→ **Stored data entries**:
------------------------
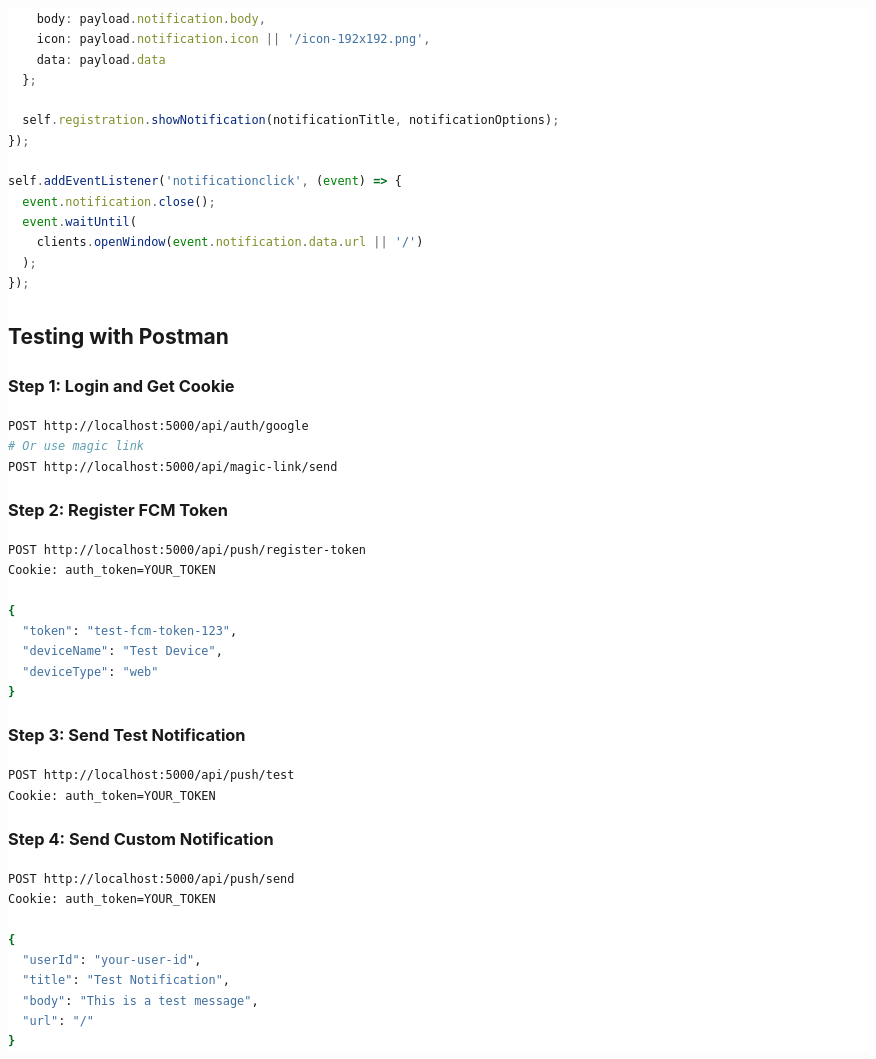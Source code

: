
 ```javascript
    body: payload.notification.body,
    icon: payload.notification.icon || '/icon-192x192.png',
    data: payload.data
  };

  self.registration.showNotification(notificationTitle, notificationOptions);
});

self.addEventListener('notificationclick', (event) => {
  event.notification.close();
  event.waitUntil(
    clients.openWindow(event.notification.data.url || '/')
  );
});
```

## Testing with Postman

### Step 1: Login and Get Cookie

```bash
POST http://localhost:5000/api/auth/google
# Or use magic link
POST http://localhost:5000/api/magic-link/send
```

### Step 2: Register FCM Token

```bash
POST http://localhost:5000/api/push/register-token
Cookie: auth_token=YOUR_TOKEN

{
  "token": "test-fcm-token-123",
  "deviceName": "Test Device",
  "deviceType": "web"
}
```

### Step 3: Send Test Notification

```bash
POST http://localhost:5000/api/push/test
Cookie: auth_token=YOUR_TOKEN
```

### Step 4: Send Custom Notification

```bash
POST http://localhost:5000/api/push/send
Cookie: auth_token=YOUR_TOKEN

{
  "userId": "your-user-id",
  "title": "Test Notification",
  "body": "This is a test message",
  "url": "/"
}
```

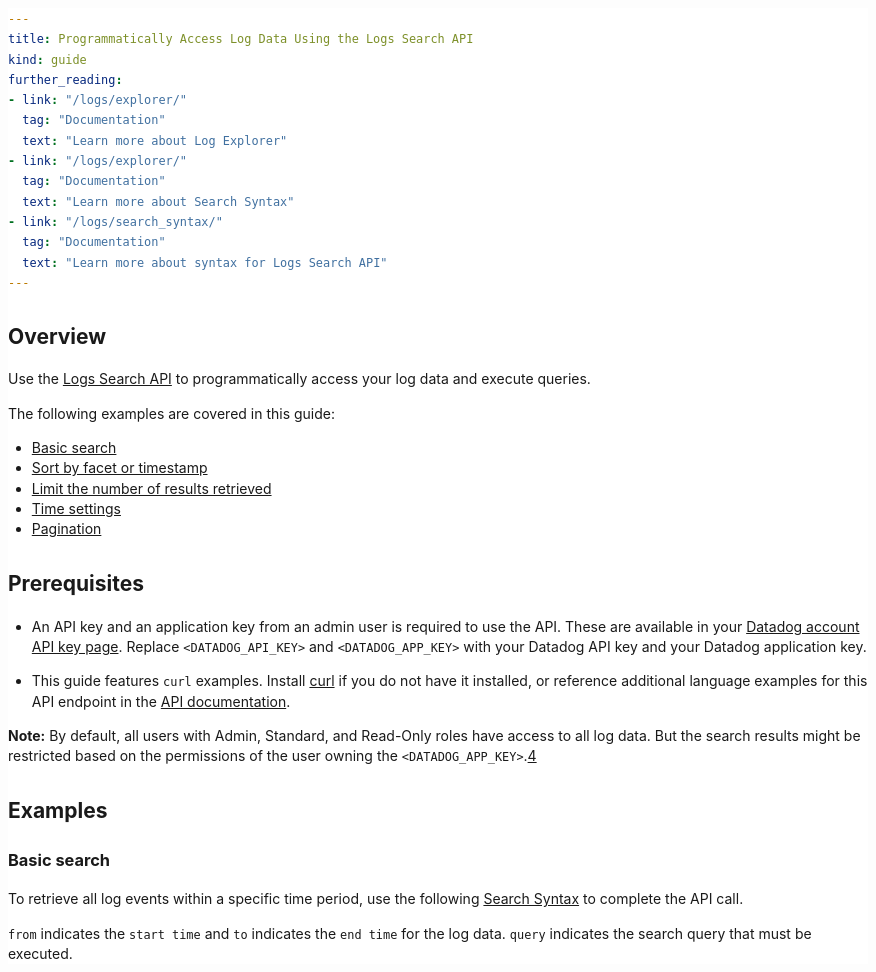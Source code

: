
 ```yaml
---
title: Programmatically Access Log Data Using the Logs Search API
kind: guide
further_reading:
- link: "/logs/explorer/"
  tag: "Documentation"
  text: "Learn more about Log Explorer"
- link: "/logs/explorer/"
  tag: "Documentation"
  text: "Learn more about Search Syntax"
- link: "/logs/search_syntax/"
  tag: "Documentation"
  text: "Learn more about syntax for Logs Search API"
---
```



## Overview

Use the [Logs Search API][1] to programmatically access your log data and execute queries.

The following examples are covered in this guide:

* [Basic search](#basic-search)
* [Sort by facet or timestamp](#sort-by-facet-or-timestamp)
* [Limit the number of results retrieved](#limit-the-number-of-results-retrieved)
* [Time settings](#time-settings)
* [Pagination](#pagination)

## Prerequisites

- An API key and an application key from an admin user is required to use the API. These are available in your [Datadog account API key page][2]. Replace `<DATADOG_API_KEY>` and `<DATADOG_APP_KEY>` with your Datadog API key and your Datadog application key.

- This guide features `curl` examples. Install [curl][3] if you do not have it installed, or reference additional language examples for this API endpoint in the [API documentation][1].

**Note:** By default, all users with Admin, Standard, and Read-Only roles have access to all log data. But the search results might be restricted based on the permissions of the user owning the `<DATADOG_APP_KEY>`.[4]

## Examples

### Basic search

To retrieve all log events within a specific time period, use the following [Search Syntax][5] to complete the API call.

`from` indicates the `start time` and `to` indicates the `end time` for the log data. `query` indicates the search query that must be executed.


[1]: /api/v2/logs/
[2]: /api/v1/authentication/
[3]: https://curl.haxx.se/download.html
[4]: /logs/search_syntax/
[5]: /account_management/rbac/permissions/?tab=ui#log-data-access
------------------------
→ **WHAT THE TASK ASKS**: Reproduce the lines above exactly, image-free.

→ **WRITTEN REPLY**:
Source code

:
 ```javascript
    body: payload.notification.body,
    icon: payload.notification.icon || '/icon-192x192.png',
    data: payload.data
  };

  self.registration.showNotification(notificationTitle, notificationOptions);
});

self.addEventListener('notificationclick', (event) => {
  event.notification.close();
  event.waitUntil(
    clients.openWindow(event.notification.data.url || '/')
  );
});
```

## Testing with Postman

### Step 1: Login and Get Cookie

```bash
POST http://localhost:5000/api/auth/google
# Or use magic link
POST http://localhost:5000/api/magic-link/send
```

### Step 2: Register FCM Token

```bash
POST http://localhost:5000/api/push/register-token
Cookie: auth_token=YOUR_TOKEN

{
  "token": "test-fcm-token-123",
  "deviceName": "Test Device",
  "deviceType": "web"
}
```

### Step 3: Send Test Notification

```bash
POST http://localhost:5000/api/push/test
Cookie: auth_token=YOUR_TOKEN
```

### Step 4: Send Custom Notification

```bash
POST http://localhost:5000/api/push/send
Cookie: auth_token=YOUR_TOKEN

{
  "userId": "your-user-id",
  "title": "Test Notification",
  "body": "This is a test message",
  "url": "/"
}
```

Source code

:
 ```yaml
---
title: Programmatically Access Log Data Using the Logs Search API
kind: guide
further_reading:
- link: "/logs/explorer/"
  tag: "Documentation"
  text: "Learn more about Log Explorer"
- link: "/logs/explorer/"
  tag: "Documentation"
  text: "Learn more about Search Syntax"
- link: "/logs/search_syntax/"
  tag: "Documentation"
  text: "Learn more about syntax for Logs Search API"
---
```



## Overview

Use the [Logs Search API][1] to programmatically access your log data and execute queries.

The following examples are covered in this guide:

* [Basic search](#basic-search)
* [Sort by facet or timestamp](#sort-by-facet-or-timestamp)
* [Limit the number of results retrieved](#limit-the-number-of-results-retrieved)
* [Time settings](#time-settings)
* [Pagination](#pagination)

## Prerequisites

- An API key and an application key from an admin user is required to use the API. These are available in your [Datadog account API key page][2]. Replace `<DATADOG_API_KEY>` and `<DATADOG_APP_KEY>` with your Datadog API key and your Datadog application key.

- This guide features `curl` examples. Install [curl][3] if you do not have it installed, or reference additional language examples for this API endpoint in the [API documentation][1].

**Note:** By default, all users with Admin, Standard, and Read-Only roles have access to all log data. But the search results might be restricted based on the permissions of the user owning the `<DATADOG_APP_KEY>`.[4]

## Examples

### Basic search

To retrieve all log events within a specific time period, use the following [Search Syntax][5] to complete the API call.

`from` indicates the `start time` and `to` indicates the `end time` for the log data. `query` indicates the search query that must be executed.


[1]: /api/v2/logs/
[2]: /api/v1/authentication/
[3]: https://curl.haxx.se/download.html
[4]: /logs/search_syntax/
[5]: /account_management/rbac/permissions/?tab=ui#log-data-access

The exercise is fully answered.